> [Work instructions]: Every record must come back unchanged, apart from the pictures, which are dropped.

Stored data entries:
_____
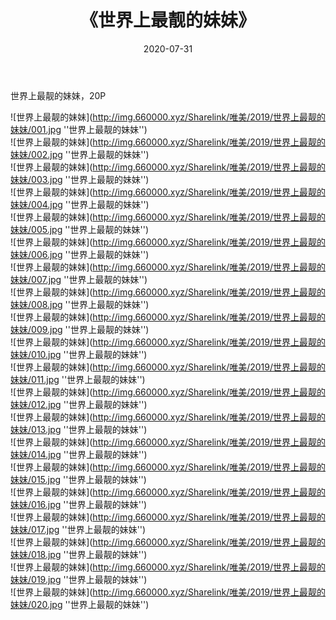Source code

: ﻿---
layout: post
title:  《世界上最靓的妹妹》
date:   2020-07-31
img: http://img.660000.xyz/Sharelink/唯美/2019/世界上最靓的妹妹/000.jpg
categories: [美女, 清纯, 唯美]
---

世界上最靓的妹妹，20P

![世界上最靓的妹妹](http://img.660000.xyz/Sharelink/唯美/2019/世界上最靓的妹妹/001.jpg ''世界上最靓的妹妹'') <br>
![世界上最靓的妹妹](http://img.660000.xyz/Sharelink/唯美/2019/世界上最靓的妹妹/002.jpg ''世界上最靓的妹妹'') <br>
![世界上最靓的妹妹](http://img.660000.xyz/Sharelink/唯美/2019/世界上最靓的妹妹/003.jpg ''世界上最靓的妹妹'') <br>
![世界上最靓的妹妹](http://img.660000.xyz/Sharelink/唯美/2019/世界上最靓的妹妹/004.jpg ''世界上最靓的妹妹'') <br>
![世界上最靓的妹妹](http://img.660000.xyz/Sharelink/唯美/2019/世界上最靓的妹妹/005.jpg ''世界上最靓的妹妹'') <br>
![世界上最靓的妹妹](http://img.660000.xyz/Sharelink/唯美/2019/世界上最靓的妹妹/006.jpg ''世界上最靓的妹妹'') <br>
![世界上最靓的妹妹](http://img.660000.xyz/Sharelink/唯美/2019/世界上最靓的妹妹/007.jpg ''世界上最靓的妹妹'') <br>
![世界上最靓的妹妹](http://img.660000.xyz/Sharelink/唯美/2019/世界上最靓的妹妹/008.jpg ''世界上最靓的妹妹'') <br>
![世界上最靓的妹妹](http://img.660000.xyz/Sharelink/唯美/2019/世界上最靓的妹妹/009.jpg ''世界上最靓的妹妹'') <br>
![世界上最靓的妹妹](http://img.660000.xyz/Sharelink/唯美/2019/世界上最靓的妹妹/010.jpg ''世界上最靓的妹妹'') <br>
![世界上最靓的妹妹](http://img.660000.xyz/Sharelink/唯美/2019/世界上最靓的妹妹/011.jpg ''世界上最靓的妹妹'') <br>
![世界上最靓的妹妹](http://img.660000.xyz/Sharelink/唯美/2019/世界上最靓的妹妹/012.jpg ''世界上最靓的妹妹'') <br>
![世界上最靓的妹妹](http://img.660000.xyz/Sharelink/唯美/2019/世界上最靓的妹妹/013.jpg ''世界上最靓的妹妹'') <br>
![世界上最靓的妹妹](http://img.660000.xyz/Sharelink/唯美/2019/世界上最靓的妹妹/014.jpg ''世界上最靓的妹妹'') <br>
![世界上最靓的妹妹](http://img.660000.xyz/Sharelink/唯美/2019/世界上最靓的妹妹/015.jpg ''世界上最靓的妹妹'') <br>
![世界上最靓的妹妹](http://img.660000.xyz/Sharelink/唯美/2019/世界上最靓的妹妹/016.jpg ''世界上最靓的妹妹'') <br>
![世界上最靓的妹妹](http://img.660000.xyz/Sharelink/唯美/2019/世界上最靓的妹妹/017.jpg ''世界上最靓的妹妹'') <br>
![世界上最靓的妹妹](http://img.660000.xyz/Sharelink/唯美/2019/世界上最靓的妹妹/018.jpg ''世界上最靓的妹妹'') <br>
![世界上最靓的妹妹](http://img.660000.xyz/Sharelink/唯美/2019/世界上最靓的妹妹/019.jpg ''世界上最靓的妹妹'') <br>
![世界上最靓的妹妹](http://img.660000.xyz/Sharelink/唯美/2019/世界上最靓的妹妹/020.jpg ''世界上最靓的妹妹'') <br>



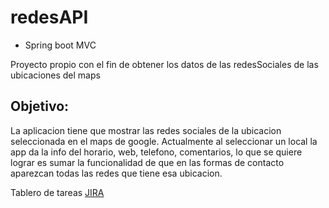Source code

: # redesAPI
- Spring boot MVC

Proyecto propio con el fin de obtener los datos de las redesSociales de las ubicaciones del maps

Objetivo:
-
La aplicacion tiene que mostrar las redes sociales de la ubicacion seleccionada en el 
maps de google. Actualmente al seleccionar un local la app da la info del horario, web, 
telefono, comentarios, lo que se quiere lograr es sumar la funcionalidad de que en las 
formas de contacto aparezcan todas las redes que tiene esa ubicacion.

Tablero de tareas [JIRA](https://leyvidson.atlassian.net/jira/software/projects/REDESMAPS/boards/3)

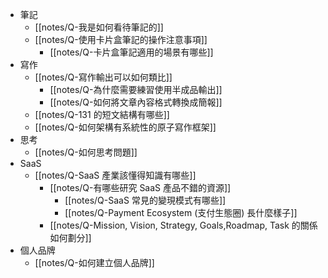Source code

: - 筆記
	- [[notes/Q-我是如何看待筆記的]]
	- [[notes/Q-使用卡片盒筆記的操作注意事項]]
		- [[notes/Q-卡片盒筆記適用的場景有哪些]]
- 寫作
	- [[notes/Q-寫作輸出可以如何類比]]
		- [[notes/Q-為什麼需要練習使用半成品輸出]]
		- [[notes/Q-如何將文章內容格式轉換成簡報]]
	- [[notes/Q-131 的短文結構有哪些]]
	- [[notes/Q-如何架構有系統性的原子寫作框架]]
- 思考
	- [[notes/Q-如何思考問題]]
- SaaS
	- [[notes/Q-SaaS 產業該懂得知識有哪些]]
		- [[notes/Q-有哪些研究 SaaS 產品不錯的資源]]
			- [[notes/Q-SaaS 常見的變現模式有哪些]]
			- [[notes/Q-Payment Ecosystem (支付生態圈) 長什麼樣子]]
		- [[notes/Q-Mission, Vision, Strategy, Goals,Roadmap, Task 的關係如何劃分]]
- 個人品牌
	- [[notes/Q-如何建立個人品牌]]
_____
> [Result for this task]:
Source code

: ﻿---
layout: post
title:  《世界上最靓的妹妹》
date:   2020-07-31
img: http://img.660000.xyz/Sharelink/唯美/2019/世界上最靓的妹妹/000.jpg
categories: [美女, 清纯, 唯美]
---

世界上最靓的妹妹，20P

![世界上最靓的妹妹](http://img.660000.xyz/Sharelink/唯美/2019/世界上最靓的妹妹/001.jpg ''世界上最靓的妹妹'') <br>
![世界上最靓的妹妹](http://img.660000.xyz/Sharelink/唯美/2019/世界上最靓的妹妹/002.jpg ''世界上最靓的妹妹'') <br>
![世界上最靓的妹妹](http://img.660000.xyz/Sharelink/唯美/2019/世界上最靓的妹妹/003.jpg ''世界上最靓的妹妹'') <br>
![世界上最靓的妹妹](http://img.660000.xyz/Sharelink/唯美/2019/世界上最靓的妹妹/004.jpg ''世界上最靓的妹妹'') <br>
![世界上最靓的妹妹](http://img.660000.xyz/Sharelink/唯美/2019/世界上最靓的妹妹/005.jpg ''世界上最靓的妹妹'') <br>
![世界上最靓的妹妹](http://img.660000.xyz/Sharelink/唯美/2019/世界上最靓的妹妹/006.jpg ''世界上最靓的妹妹'') <br>
![世界上最靓的妹妹](http://img.660000.xyz/Sharelink/唯美/2019/世界上最靓的妹妹/007.jpg ''世界上最靓的妹妹'') <br>
![世界上最靓的妹妹](http://img.660000.xyz/Sharelink/唯美/2019/世界上最靓的妹妹/008.jpg ''世界上最靓的妹妹'') <br>
![世界上最靓的妹妹](http://img.660000.xyz/Sharelink/唯美/2019/世界上最靓的妹妹/009.jpg ''世界上最靓的妹妹'') <br>
![世界上最靓的妹妹](http://img.660000.xyz/Sharelink/唯美/2019/世界上最靓的妹妹/010.jpg ''世界上最靓的妹妹'') <br>
![世界上最靓的妹妹](http://img.660000.xyz/Sharelink/唯美/2019/世界上最靓的妹妹/011.jpg ''世界上最靓的妹妹'') <br>
![世界上最靓的妹妹](http://img.660000.xyz/Sharelink/唯美/2019/世界上最靓的妹妹/012.jpg ''世界上最靓的妹妹'') <br>
![世界上最靓的妹妹](http://img.660000.xyz/Sharelink/唯美/2019/世界上最靓的妹妹/013.jpg ''世界上最靓的妹妹'') <br>
![世界上最靓的妹妹](http://img.660000.xyz/Sharelink/唯美/2019/世界上最靓的妹妹/014.jpg ''世界上最靓的妹妹'') <br>
![世界上最靓的妹妹](http://img.660000.xyz/Sharelink/唯美/2019/世界上最靓的妹妹/015.jpg ''世界上最靓的妹妹'') <br>
![世界上最靓的妹妹](http://img.660000.xyz/Sharelink/唯美/2019/世界上最靓的妹妹/016.jpg ''世界上最靓的妹妹'') <br>
![世界上最靓的妹妹](http://img.660000.xyz/Sharelink/唯美/2019/世界上最靓的妹妹/017.jpg ''世界上最靓的妹妹'') <br>
![世界上最靓的妹妹](http://img.660000.xyz/Sharelink/唯美/2019/世界上最靓的妹妹/018.jpg ''世界上最靓的妹妹'') <br>
![世界上最靓的妹妹](http://img.660000.xyz/Sharelink/唯美/2019/世界上最靓的妹妹/019.jpg ''世界上最靓的妹妹'') <br>
![世界上最靓的妹妹](http://img.660000.xyz/Sharelink/唯美/2019/世界上最靓的妹妹/020.jpg ''世界上最靓的妹妹'') <br>



Source code

: # redesAPI
- Spring boot MVC

Proyecto propio con el fin de obtener los datos de las redesSociales de las ubicaciones del maps

Objetivo:
-
La aplicacion tiene que mostrar las redes sociales de la ubicacion seleccionada en el 
maps de google. Actualmente al seleccionar un local la app da la info del horario, web, 
telefono, comentarios, lo que se quiere lograr es sumar la funcionalidad de que en las 
formas de contacto aparezcan todas las redes que tiene esa ubicacion.

Tablero de tareas [JIRA](https://leyvidson.atlassian.net/jira/software/projects/REDESMAPS/boards/3)

Source code

: - 筆記
	- [[notes/Q-我是如何看待筆記的]]
	- [[notes/Q-使用卡片盒筆記的操作注意事項]]
		- [[notes/Q-卡片盒筆記適用的場景有哪些]]
- 寫作
	- [[notes/Q-寫作輸出可以如何類比]]
		- [[notes/Q-為什麼需要練習使用半成品輸出]]
		- [[notes/Q-如何將文章內容格式轉換成簡報]]
	- [[notes/Q-131 的短文結構有哪些]]
	- [[notes/Q-如何架構有系統性的原子寫作框架]]
- 思考
	- [[notes/Q-如何思考問題]]
- SaaS
	- [[notes/Q-SaaS 產業該懂得知識有哪些]]
		- [[notes/Q-有哪些研究 SaaS 產品不錯的資源]]
			- [[notes/Q-SaaS 常見的變現模式有哪些]]
			- [[notes/Q-Payment Ecosystem (支付生態圈) 長什麼樣子]]
		- [[notes/Q-Mission, Vision, Strategy, Goals,Roadmap, Task 的關係如何劃分]]
- 個人品牌
	- [[notes/Q-如何建立個人品牌]]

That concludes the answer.